● EXERCISE REQUIREMENTS: Retype the whole listing below exactly, keeping every picture out of it.

[Start of Attachment]

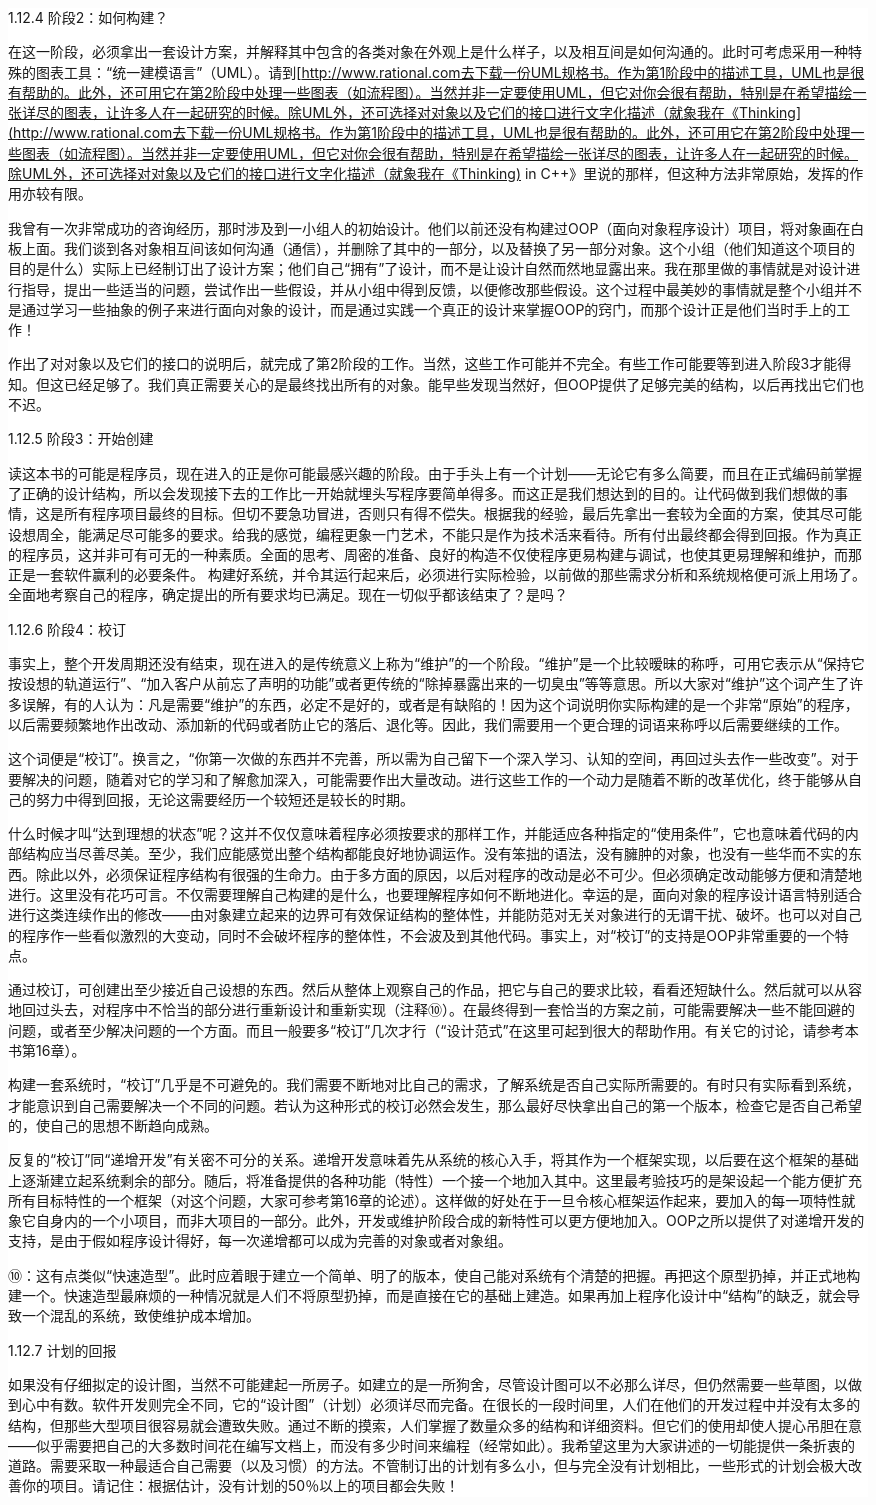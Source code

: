 1.12.4 阶段2：如何构建？

在这一阶段，必须拿出一套设计方案，并解释其中包含的各类对象在外观上是什么样子，以及相互间是如何沟通的。此时可考虑采用一种特殊的图表工具：“统一建模语言”（UML）。请到[http://www.rational.com去下载一份UML规格书。作为第1阶段中的描述工具，UML也是很有帮助的。此外，还可用它在第2阶段中处理一些图表（如流程图）。当然并非一定要使用UML，但它对你会很有帮助，特别是在希望描绘一张详尽的图表，让许多人在一起研究的时候。除UML外，还可选择对对象以及它们的接口进行文字化描述（就象我在《Thinking](http://www.rational.com去下载一份UML规格书。作为第1阶段中的描述工具，UML也是很有帮助的。此外，还可用它在第2阶段中处理一些图表（如流程图）。当然并非一定要使用UML，但它对你会很有帮助，特别是在希望描绘一张详尽的图表，让许多人在一起研究的时候。除UML外，还可选择对对象以及它们的接口进行文字化描述（就象我在《Thinking) in C++》里说的那样，但这种方法非常原始，发挥的作用亦较有限。

我曾有一次非常成功的咨询经历，那时涉及到一小组人的初始设计。他们以前还没有构建过OOP（面向对象程序设计）项目，将对象画在白板上面。我们谈到各对象相互间该如何沟通（通信），并删除了其中的一部分，以及替换了另一部分对象。这个小组（他们知道这个项目的目的是什么）实际上已经制订出了设计方案；他们自己“拥有”了设计，而不是让设计自然而然地显露出来。我在那里做的事情就是对设计进行指导，提出一些适当的问题，尝试作出一些假设，并从小组中得到反馈，以便修改那些假设。这个过程中最美妙的事情就是整个小组并不是通过学习一些抽象的例子来进行面向对象的设计，而是通过实践一个真正的设计来掌握OOP的窍门，而那个设计正是他们当时手上的工作！

作出了对对象以及它们的接口的说明后，就完成了第2阶段的工作。当然，这些工作可能并不完全。有些工作可能要等到进入阶段3才能得知。但这已经足够了。我们真正需要关心的是最终找出所有的对象。能早些发现当然好，但OOP提供了足够完美的结构，以后再找出它们也不迟。

1.12.5 阶段3：开始创建

读这本书的可能是程序员，现在进入的正是你可能最感兴趣的阶段。由于手头上有一个计划——无论它有多么简要，而且在正式编码前掌握了正确的设计结构，所以会发现接下去的工作比一开始就埋头写程序要简单得多。而这正是我们想达到的目的。让代码做到我们想做的事情，这是所有程序项目最终的目标。但切不要急功冒进，否则只有得不偿失。根据我的经验，最后先拿出一套较为全面的方案，使其尽可能设想周全，能满足尽可能多的要求。给我的感觉，编程更象一门艺术，不能只是作为技术活来看待。所有付出最终都会得到回报。作为真正的程序员，这并非可有可无的一种素质。全面的思考、周密的准备、良好的构造不仅使程序更易构建与调试，也使其更易理解和维护，而那正是一套软件赢利的必要条件。 构建好系统，并令其运行起来后，必须进行实际检验，以前做的那些需求分析和系统规格便可派上用场了。全面地考察自己的程序，确定提出的所有要求均已满足。现在一切似乎都该结束了？是吗？

1.12.6 阶段4：校订

事实上，整个开发周期还没有结束，现在进入的是传统意义上称为“维护”的一个阶段。“维护”是一个比较暧昧的称呼，可用它表示从“保持它按设想的轨道运行”、“加入客户从前忘了声明的功能”或者更传统的“除掉暴露出来的一切臭虫”等等意思。所以大家对“维护”这个词产生了许多误解，有的人认为：凡是需要“维护”的东西，必定不是好的，或者是有缺陷的！因为这个词说明你实际构建的是一个非常“原始”的程序，以后需要频繁地作出改动、添加新的代码或者防止它的落后、退化等。因此，我们需要用一个更合理的词语来称呼以后需要继续的工作。

这个词便是“校订”。换言之，“你第一次做的东西并不完善，所以需为自己留下一个深入学习、认知的空间，再回过头去作一些改变”。对于要解决的问题，随着对它的学习和了解愈加深入，可能需要作出大量改动。进行这些工作的一个动力是随着不断的改革优化，终于能够从自己的努力中得到回报，无论这需要经历一个较短还是较长的时期。

什么时候才叫“达到理想的状态”呢？这并不仅仅意味着程序必须按要求的那样工作，并能适应各种指定的“使用条件”，它也意味着代码的内部结构应当尽善尽美。至少，我们应能感觉出整个结构都能良好地协调运作。没有笨拙的语法，没有臃肿的对象，也没有一些华而不实的东西。除此以外，必须保证程序结构有很强的生命力。由于多方面的原因，以后对程序的改动是必不可少。但必须确定改动能够方便和清楚地进行。这里没有花巧可言。不仅需要理解自己构建的是什么，也要理解程序如何不断地进化。幸运的是，面向对象的程序设计语言特别适合进行这类连续作出的修改——由对象建立起来的边界可有效保证结构的整体性，并能防范对无关对象进行的无谓干扰、破坏。也可以对自己的程序作一些看似激烈的大变动，同时不会破坏程序的整体性，不会波及到其他代码。事实上，对“校订”的支持是OOP非常重要的一个特点。

通过校订，可创建出至少接近自己设想的东西。然后从整体上观察自己的作品，把它与自己的要求比较，看看还短缺什么。然后就可以从容地回过头去，对程序中不恰当的部分进行重新设计和重新实现（注释⑩）。在最终得到一套恰当的方案之前，可能需要解决一些不能回避的问题，或者至少解决问题的一个方面。而且一般要多“校订”几次才行（“设计范式”在这里可起到很大的帮助作用。有关它的讨论，请参考本书第16章）。

构建一套系统时，“校订”几乎是不可避免的。我们需要不断地对比自己的需求，了解系统是否自己实际所需要的。有时只有实际看到系统，才能意识到自己需要解决一个不同的问题。若认为这种形式的校订必然会发生，那么最好尽快拿出自己的第一个版本，检查它是否自己希望的，使自己的思想不断趋向成熟。

反复的“校订”同“递增开发”有关密不可分的关系。递增开发意味着先从系统的核心入手，将其作为一个框架实现，以后要在这个框架的基础上逐渐建立起系统剩余的部分。随后，将准备提供的各种功能（特性）一个接一个地加入其中。这里最考验技巧的是架设起一个能方便扩充所有目标特性的一个框架（对这个问题，大家可参考第16章的论述）。这样做的好处在于一旦令核心框架运作起来，要加入的每一项特性就象它自身内的一个小项目，而非大项目的一部分。此外，开发或维护阶段合成的新特性可以更方便地加入。OOP之所以提供了对递增开发的支持，是由于假如程序设计得好，每一次递增都可以成为完善的对象或者对象组。

⑩：这有点类似“快速造型”。此时应着眼于建立一个简单、明了的版本，使自己能对系统有个清楚的把握。再把这个原型扔掉，并正式地构建一个。快速造型最麻烦的一种情况就是人们不将原型扔掉，而是直接在它的基础上建造。如果再加上程序化设计中“结构”的缺乏，就会导致一个混乱的系统，致使维护成本增加。

1.12.7 计划的回报

如果没有仔细拟定的设计图，当然不可能建起一所房子。如建立的是一所狗舍，尽管设计图可以不必那么详尽，但仍然需要一些草图，以做到心中有数。软件开发则完全不同，它的“设计图”（计划）必须详尽而完备。在很长的一段时间里，人们在他们的开发过程中并没有太多的结构，但那些大型项目很容易就会遭致失败。通过不断的摸索，人们掌握了数量众多的结构和详细资料。但它们的使用却使人提心吊胆在意——似乎需要把自己的大多数时间花在编写文档上，而没有多少时间来编程（经常如此）。我希望这里为大家讲述的一切能提供一条折衷的道路。需要采取一种最适合自己需要（以及习惯）的方法。不管制订出的计划有多么小，但与完全没有计划相比，一些形式的计划会极大改善你的项目。请记住：根据估计，没有计划的50％以上的项目都会失败！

[End of Attachment]

● ANSWER TO THIS EXERCISE:
Source code

: 1.12.4 阶段2：如何构建？

在这一阶段，必须拿出一套设计方案，并解释其中包含的各类对象在外观上是什么样子，以及相互间是如何沟通的。此时可考虑采用一种特殊的图表工具：“统一建模语言”（UML）。请到[http://www.rational.com去下载一份UML规格书。作为第1阶段中的描述工具，UML也是很有帮助的。此外，还可用它在第2阶段中处理一些图表（如流程图）。当然并非一定要使用UML，但它对你会很有帮助，特别是在希望描绘一张详尽的图表，让许多人在一起研究的时候。除UML外，还可选择对对象以及它们的接口进行文字化描述（就象我在《Thinking](http://www.rational.com去下载一份UML规格书。作为第1阶段中的描述工具，UML也是很有帮助的。此外，还可用它在第2阶段中处理一些图表（如流程图）。当然并非一定要使用UML，但它对你会很有帮助，特别是在希望描绘一张详尽的图表，让许多人在一起研究的时候。除UML外，还可选择对对象以及它们的接口进行文字化描述（就象我在《Thinking) in C++》里说的那样，但这种方法非常原始，发挥的作用亦较有限。

我曾有一次非常成功的咨询经历，那时涉及到一小组人的初始设计。他们以前还没有构建过OOP（面向对象程序设计）项目，将对象画在白板上面。我们谈到各对象相互间该如何沟通（通信），并删除了其中的一部分，以及替换了另一部分对象。这个小组（他们知道这个项目的目的是什么）实际上已经制订出了设计方案；他们自己“拥有”了设计，而不是让设计自然而然地显露出来。我在那里做的事情就是对设计进行指导，提出一些适当的问题，尝试作出一些假设，并从小组中得到反馈，以便修改那些假设。这个过程中最美妙的事情就是整个小组并不是通过学习一些抽象的例子来进行面向对象的设计，而是通过实践一个真正的设计来掌握OOP的窍门，而那个设计正是他们当时手上的工作！

作出了对对象以及它们的接口的说明后，就完成了第2阶段的工作。当然，这些工作可能并不完全。有些工作可能要等到进入阶段3才能得知。但这已经足够了。我们真正需要关心的是最终找出所有的对象。能早些发现当然好，但OOP提供了足够完美的结构，以后再找出它们也不迟。

1.12.5 阶段3：开始创建

读这本书的可能是程序员，现在进入的正是你可能最感兴趣的阶段。由于手头上有一个计划——无论它有多么简要，而且在正式编码前掌握了正确的设计结构，所以会发现接下去的工作比一开始就埋头写程序要简单得多。而这正是我们想达到的目的。让代码做到我们想做的事情，这是所有程序项目最终的目标。但切不要急功冒进，否则只有得不偿失。根据我的经验，最后先拿出一套较为全面的方案，使其尽可能设想周全，能满足尽可能多的要求。给我的感觉，编程更象一门艺术，不能只是作为技术活来看待。所有付出最终都会得到回报。作为真正的程序员，这并非可有可无的一种素质。全面的思考、周密的准备、良好的构造不仅使程序更易构建与调试，也使其更易理解和维护，而那正是一套软件赢利的必要条件。 构建好系统，并令其运行起来后，必须进行实际检验，以前做的那些需求分析和系统规格便可派上用场了。全面地考察自己的程序，确定提出的所有要求均已满足。现在一切似乎都该结束了？是吗？

1.12.6 阶段4：校订

事实上，整个开发周期还没有结束，现在进入的是传统意义上称为“维护”的一个阶段。“维护”是一个比较暧昧的称呼，可用它表示从“保持它按设想的轨道运行”、“加入客户从前忘了声明的功能”或者更传统的“除掉暴露出来的一切臭虫”等等意思。所以大家对“维护”这个词产生了许多误解，有的人认为：凡是需要“维护”的东西，必定不是好的，或者是有缺陷的！因为这个词说明你实际构建的是一个非常“原始”的程序，以后需要频繁地作出改动、添加新的代码或者防止它的落后、退化等。因此，我们需要用一个更合理的词语来称呼以后需要继续的工作。

这个词便是“校订”。换言之，“你第一次做的东西并不完善，所以需为自己留下一个深入学习、认知的空间，再回过头去作一些改变”。对于要解决的问题，随着对它的学习和了解愈加深入，可能需要作出大量改动。进行这些工作的一个动力是随着不断的改革优化，终于能够从自己的努力中得到回报，无论这需要经历一个较短还是较长的时期。

什么时候才叫“达到理想的状态”呢？这并不仅仅意味着程序必须按要求的那样工作，并能适应各种指定的“使用条件”，它也意味着代码的内部结构应当尽善尽美。至少，我们应能感觉出整个结构都能良好地协调运作。没有笨拙的语法，没有臃肿的对象，也没有一些华而不实的东西。除此以外，必须保证程序结构有很强的生命力。由于多方面的原因，以后对程序的改动是必不可少。但必须确定改动能够方便和清楚地进行。这里没有花巧可言。不仅需要理解自己构建的是什么，也要理解程序如何不断地进化。幸运的是，面向对象的程序设计语言特别适合进行这类连续作出的修改——由对象建立起来的边界可有效保证结构的整体性，并能防范对无关对象进行的无谓干扰、破坏。也可以对自己的程序作一些看似激烈的大变动，同时不会破坏程序的整体性，不会波及到其他代码。事实上，对“校订”的支持是OOP非常重要的一个特点。

通过校订，可创建出至少接近自己设想的东西。然后从整体上观察自己的作品，把它与自己的要求比较，看看还短缺什么。然后就可以从容地回过头去，对程序中不恰当的部分进行重新设计和重新实现（注释⑩）。在最终得到一套恰当的方案之前，可能需要解决一些不能回避的问题，或者至少解决问题的一个方面。而且一般要多“校订”几次才行（“设计范式”在这里可起到很大的帮助作用。有关它的讨论，请参考本书第16章）。

构建一套系统时，“校订”几乎是不可避免的。我们需要不断地对比自己的需求，了解系统是否自己实际所需要的。有时只有实际看到系统，才能意识到自己需要解决一个不同的问题。若认为这种形式的校订必然会发生，那么最好尽快拿出自己的第一个版本，检查它是否自己希望的，使自己的思想不断趋向成熟。

反复的“校订”同“递增开发”有关密不可分的关系。递增开发意味着先从系统的核心入手，将其作为一个框架实现，以后要在这个框架的基础上逐渐建立起系统剩余的部分。随后，将准备提供的各种功能（特性）一个接一个地加入其中。这里最考验技巧的是架设起一个能方便扩充所有目标特性的一个框架（对这个问题，大家可参考第16章的论述）。这样做的好处在于一旦令核心框架运作起来，要加入的每一项特性就象它自身内的一个小项目，而非大项目的一部分。此外，开发或维护阶段合成的新特性可以更方便地加入。OOP之所以提供了对递增开发的支持，是由于假如程序设计得好，每一次递增都可以成为完善的对象或者对象组。

⑩：这有点类似“快速造型”。此时应着眼于建立一个简单、明了的版本，使自己能对系统有个清楚的把握。再把这个原型扔掉，并正式地构建一个。快速造型最麻烦的一种情况就是人们不将原型扔掉，而是直接在它的基础上建造。如果再加上程序化设计中“结构”的缺乏，就会导致一个混乱的系统，致使维护成本增加。

1.12.7 计划的回报

如果没有仔细拟定的设计图，当然不可能建起一所房子。如建立的是一所狗舍，尽管设计图可以不必那么详尽，但仍然需要一些草图，以做到心中有数。软件开发则完全不同，它的“设计图”（计划）必须详尽而完备。在很长的一段时间里，人们在他们的开发过程中并没有太多的结构，但那些大型项目很容易就会遭致失败。通过不断的摸索，人们掌握了数量众多的结构和详细资料。但它们的使用却使人提心吊胆在意——似乎需要把自己的大多数时间花在编写文档上，而没有多少时间来编程（经常如此）。我希望这里为大家讲述的一切能提供一条折衷的道路。需要采取一种最适合自己需要（以及习惯）的方法。不管制订出的计划有多么小，但与完全没有计划相比，一些形式的计划会极大改善你的项目。请记住：根据估计，没有计划的50％以上的项目都会失败！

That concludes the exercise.